Input records:
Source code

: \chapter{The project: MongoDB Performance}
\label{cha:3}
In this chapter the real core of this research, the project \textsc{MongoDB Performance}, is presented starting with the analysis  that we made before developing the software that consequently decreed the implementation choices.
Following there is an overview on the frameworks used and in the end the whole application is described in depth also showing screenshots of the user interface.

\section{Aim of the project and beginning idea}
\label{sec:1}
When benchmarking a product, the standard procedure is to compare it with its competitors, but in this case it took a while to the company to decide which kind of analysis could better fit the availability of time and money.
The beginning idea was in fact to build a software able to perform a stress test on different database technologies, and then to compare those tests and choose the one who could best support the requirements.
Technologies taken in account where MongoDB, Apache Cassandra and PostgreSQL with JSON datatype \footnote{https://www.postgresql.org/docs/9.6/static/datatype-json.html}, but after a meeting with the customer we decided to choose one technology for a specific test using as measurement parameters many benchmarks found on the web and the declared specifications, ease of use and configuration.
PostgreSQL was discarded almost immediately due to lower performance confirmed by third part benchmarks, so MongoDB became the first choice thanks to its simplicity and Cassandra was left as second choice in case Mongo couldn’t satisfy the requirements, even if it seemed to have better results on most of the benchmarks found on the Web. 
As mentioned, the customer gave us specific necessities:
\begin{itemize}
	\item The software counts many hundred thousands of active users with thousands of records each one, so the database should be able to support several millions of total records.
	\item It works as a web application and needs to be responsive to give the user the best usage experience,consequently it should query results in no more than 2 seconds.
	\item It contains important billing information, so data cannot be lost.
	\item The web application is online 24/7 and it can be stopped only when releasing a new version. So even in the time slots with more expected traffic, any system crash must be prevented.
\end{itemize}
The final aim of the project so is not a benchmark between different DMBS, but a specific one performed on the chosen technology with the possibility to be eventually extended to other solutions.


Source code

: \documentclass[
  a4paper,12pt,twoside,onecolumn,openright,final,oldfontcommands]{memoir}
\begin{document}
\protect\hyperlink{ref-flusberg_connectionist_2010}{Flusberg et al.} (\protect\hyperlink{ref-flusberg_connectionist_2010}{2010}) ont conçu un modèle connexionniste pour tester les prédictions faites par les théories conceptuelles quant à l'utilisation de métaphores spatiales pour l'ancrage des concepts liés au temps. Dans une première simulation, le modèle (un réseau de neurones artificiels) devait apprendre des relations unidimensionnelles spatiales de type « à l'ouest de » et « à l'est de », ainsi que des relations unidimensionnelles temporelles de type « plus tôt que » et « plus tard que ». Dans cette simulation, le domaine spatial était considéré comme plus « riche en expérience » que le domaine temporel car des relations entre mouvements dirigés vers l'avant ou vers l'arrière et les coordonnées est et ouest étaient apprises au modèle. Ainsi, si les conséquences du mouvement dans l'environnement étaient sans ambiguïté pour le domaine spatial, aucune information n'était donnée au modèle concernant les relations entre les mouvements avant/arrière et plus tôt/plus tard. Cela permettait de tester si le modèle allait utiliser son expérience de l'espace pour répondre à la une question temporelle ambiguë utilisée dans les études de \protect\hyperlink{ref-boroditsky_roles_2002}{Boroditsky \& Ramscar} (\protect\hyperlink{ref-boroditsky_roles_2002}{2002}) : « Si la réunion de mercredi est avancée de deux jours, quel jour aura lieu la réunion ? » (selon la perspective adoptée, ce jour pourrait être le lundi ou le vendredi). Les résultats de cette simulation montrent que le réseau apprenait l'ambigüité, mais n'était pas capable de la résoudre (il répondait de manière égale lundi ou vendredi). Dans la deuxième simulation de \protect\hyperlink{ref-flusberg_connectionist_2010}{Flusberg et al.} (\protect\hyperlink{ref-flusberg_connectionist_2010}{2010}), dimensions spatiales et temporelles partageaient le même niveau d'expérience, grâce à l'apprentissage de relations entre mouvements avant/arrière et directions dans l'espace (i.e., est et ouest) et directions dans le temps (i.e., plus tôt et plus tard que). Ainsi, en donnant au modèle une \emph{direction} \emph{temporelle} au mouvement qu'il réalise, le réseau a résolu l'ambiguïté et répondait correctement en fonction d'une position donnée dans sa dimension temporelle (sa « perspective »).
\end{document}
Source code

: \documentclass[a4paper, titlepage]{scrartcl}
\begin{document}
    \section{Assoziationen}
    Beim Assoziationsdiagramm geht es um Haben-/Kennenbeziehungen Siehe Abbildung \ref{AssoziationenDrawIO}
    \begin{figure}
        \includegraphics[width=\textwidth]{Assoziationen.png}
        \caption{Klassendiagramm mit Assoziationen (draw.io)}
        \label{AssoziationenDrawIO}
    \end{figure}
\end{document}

Exercise requirements:
What is the number of lines above that contain "different"? Reply with that number only.

Solution to this problem:
2